■ AIM OF THE TASK:
Which lines in the records below contain the word "this"? Return each of them.

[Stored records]
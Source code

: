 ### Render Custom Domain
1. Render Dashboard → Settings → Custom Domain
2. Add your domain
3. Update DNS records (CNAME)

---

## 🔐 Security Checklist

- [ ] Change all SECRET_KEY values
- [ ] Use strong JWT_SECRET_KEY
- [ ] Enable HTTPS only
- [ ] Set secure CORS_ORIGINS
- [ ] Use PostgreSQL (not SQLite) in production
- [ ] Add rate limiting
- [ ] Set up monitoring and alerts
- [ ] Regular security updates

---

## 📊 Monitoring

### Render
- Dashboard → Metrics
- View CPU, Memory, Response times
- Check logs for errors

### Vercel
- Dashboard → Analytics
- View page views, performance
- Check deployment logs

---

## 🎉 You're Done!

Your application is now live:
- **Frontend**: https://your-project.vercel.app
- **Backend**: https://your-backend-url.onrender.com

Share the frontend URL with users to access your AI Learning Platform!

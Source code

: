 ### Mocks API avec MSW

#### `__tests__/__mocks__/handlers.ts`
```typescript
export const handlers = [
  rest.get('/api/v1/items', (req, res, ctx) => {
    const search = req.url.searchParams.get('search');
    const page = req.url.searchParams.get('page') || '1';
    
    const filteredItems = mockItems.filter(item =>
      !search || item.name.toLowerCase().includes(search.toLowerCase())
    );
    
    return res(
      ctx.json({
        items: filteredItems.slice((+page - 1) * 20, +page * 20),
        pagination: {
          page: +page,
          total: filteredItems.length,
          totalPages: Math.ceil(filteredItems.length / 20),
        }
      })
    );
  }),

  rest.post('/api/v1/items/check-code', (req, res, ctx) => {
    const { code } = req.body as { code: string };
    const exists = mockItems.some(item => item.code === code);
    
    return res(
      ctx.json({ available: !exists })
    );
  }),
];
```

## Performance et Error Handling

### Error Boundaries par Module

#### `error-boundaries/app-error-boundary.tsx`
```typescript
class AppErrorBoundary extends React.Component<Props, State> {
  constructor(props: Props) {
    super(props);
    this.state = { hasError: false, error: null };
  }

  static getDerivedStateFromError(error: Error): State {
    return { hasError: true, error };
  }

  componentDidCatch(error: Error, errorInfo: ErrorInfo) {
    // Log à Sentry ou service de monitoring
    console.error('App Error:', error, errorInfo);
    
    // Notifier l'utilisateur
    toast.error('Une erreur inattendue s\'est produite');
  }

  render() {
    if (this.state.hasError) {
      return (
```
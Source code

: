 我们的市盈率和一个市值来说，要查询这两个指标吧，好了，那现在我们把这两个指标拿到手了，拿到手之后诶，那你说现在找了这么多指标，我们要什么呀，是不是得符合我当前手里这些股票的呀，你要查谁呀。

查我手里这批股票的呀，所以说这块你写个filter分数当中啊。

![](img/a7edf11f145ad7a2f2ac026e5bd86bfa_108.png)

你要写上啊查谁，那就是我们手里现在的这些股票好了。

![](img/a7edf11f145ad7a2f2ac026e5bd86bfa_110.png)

■ TASK RESPONSE:
    this.state = { hasError: false, error: null };
    if (this.state.hasError) {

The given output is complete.